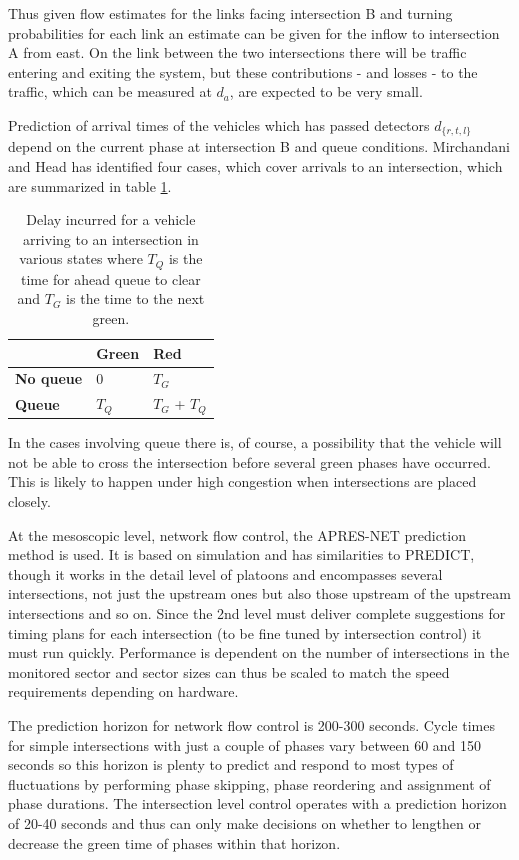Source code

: Thus given flow estimates for the links facing intersection B and turning probabilities for each link an estimate can be given for the inflow to intersection A from east. On the link between the two intersections there will be traffic entering and exiting the system, but these contributions - and losses - to the traffic, which can be measured at $d_a$, are expected to be very small.

Prediction of arrival times of the vehicles which has passed detectors $d_{\lbrace r,t,l \rbrace}$ depend on the current phase at intersection B and queue conditions. Mirchandani and Head has identified four cases, which cover arrivals to an intersection, which are summarized in table \ref{tbl:delaycases}.

\begin{table}[!ht]
\begin{center}
\begin{tabular}{l|ll}
 & \textbf{Green} & \textbf{Red} \\ \hline
\textbf{No queue} & 0 & $T_G$ \\
\textbf{Queue} & $T_Q$ & $T_G$ + $T_Q$
\end{tabular}
\end{center}
\caption{Delay incurred for a vehicle arriving to an intersection in various states where $T_Q$ is the time for ahead queue to clear and $T_G$ is the time to the next green.}
\label{tbl:delaycases}
\end{table}

In the cases involving queue there is, of course, a possibility that the vehicle will not be able to cross the intersection before several green phases have occurred. This is likely to happen under high congestion when intersections are placed closely.

At the mesoscopic level, network flow control, the APRES-NET prediction method is used. It is based on simulation and has similarities to PREDICT, though it works in the detail level of platoons and encompasses several intersections, not just the upstream ones but also those upstream of the upstream intersections and so on. Since the 2nd level must deliver complete suggestions for timing plans for each intersection (to be fine tuned by intersection control) it must run quickly. Performance is dependent on the number of intersections in the monitored sector and sector sizes can thus be scaled to match the speed requirements depending on hardware.

The prediction horizon for network flow control is 200-300 seconds. Cycle times for simple intersections with just a couple of phases vary between 60 and 150 seconds so this horizon is plenty to predict and respond to most types of fluctuations by performing phase skipping, phase reordering and assignment of phase durations. The intersection level control operates with a prediction horizon of 20-40 seconds and thus can only make decisions on whether to lengthen or decrease the green time of phases within that horizon.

**Requirement:**
Whichever lines of the material hold the word "delaycases", find and copy them.

**Task result:**
Prediction of arrival times of the vehicles which has passed detectors $d_{\lbrace r,t,l \rbrace}$ depend on the current phase at intersection B and queue conditions. Mirchandani and Head has identified four cases, which cover arrivals to an intersection, which are summarized in table \ref{tbl:delaycases}.
\label{tbl:delaycases}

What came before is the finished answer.